» PROBLEM REQUIREMENTS
Report every line in the listing that contains the string "metabolism".

» RECORDS FOR THE TASK
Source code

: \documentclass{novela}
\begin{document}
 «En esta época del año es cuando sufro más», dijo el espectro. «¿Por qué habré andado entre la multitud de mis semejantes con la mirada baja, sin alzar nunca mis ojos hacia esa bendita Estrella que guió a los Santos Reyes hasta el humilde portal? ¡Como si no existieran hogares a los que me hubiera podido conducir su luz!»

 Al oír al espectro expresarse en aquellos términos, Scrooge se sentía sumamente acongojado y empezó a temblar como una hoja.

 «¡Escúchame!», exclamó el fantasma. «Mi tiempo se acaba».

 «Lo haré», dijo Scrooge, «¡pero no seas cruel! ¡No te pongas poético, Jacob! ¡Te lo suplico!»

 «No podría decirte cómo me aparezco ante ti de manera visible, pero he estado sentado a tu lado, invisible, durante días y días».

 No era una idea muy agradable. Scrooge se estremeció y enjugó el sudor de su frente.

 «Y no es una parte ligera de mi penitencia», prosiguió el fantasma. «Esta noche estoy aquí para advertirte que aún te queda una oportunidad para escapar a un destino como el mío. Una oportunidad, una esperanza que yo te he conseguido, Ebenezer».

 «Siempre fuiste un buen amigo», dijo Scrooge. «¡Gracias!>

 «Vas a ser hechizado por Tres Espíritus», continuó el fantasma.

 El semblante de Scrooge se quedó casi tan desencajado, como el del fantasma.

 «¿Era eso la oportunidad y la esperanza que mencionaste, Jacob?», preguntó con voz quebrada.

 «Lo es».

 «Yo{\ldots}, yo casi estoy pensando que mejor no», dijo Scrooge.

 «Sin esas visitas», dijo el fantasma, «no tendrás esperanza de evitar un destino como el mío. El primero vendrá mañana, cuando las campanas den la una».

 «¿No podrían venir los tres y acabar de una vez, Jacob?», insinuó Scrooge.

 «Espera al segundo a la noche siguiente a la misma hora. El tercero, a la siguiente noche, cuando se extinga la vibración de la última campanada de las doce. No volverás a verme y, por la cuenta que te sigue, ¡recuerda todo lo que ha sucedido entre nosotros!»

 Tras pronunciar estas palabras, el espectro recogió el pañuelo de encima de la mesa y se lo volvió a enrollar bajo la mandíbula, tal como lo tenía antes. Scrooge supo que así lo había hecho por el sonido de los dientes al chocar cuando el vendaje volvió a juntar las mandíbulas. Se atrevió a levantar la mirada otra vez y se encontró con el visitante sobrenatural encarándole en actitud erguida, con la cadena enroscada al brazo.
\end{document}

...

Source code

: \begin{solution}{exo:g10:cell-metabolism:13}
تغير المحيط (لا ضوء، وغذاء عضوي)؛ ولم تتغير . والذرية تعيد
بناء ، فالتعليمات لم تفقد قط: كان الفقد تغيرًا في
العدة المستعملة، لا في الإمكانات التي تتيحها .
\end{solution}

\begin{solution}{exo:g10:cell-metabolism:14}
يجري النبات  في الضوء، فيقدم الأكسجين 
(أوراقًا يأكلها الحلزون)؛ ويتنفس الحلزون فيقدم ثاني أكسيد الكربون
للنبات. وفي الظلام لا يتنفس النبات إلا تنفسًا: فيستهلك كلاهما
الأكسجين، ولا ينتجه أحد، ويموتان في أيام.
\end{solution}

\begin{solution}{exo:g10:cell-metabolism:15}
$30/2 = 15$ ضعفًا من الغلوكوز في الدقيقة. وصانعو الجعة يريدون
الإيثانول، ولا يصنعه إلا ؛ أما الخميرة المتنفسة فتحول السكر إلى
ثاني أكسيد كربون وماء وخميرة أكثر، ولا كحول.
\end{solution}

» TASK SOLUTION
: \begin{solution}{exo:g10:cell-metabolism:13}
\begin{solution}{exo:g10:cell-metabolism:14}
\begin{solution}{exo:g10:cell-metabolism:15}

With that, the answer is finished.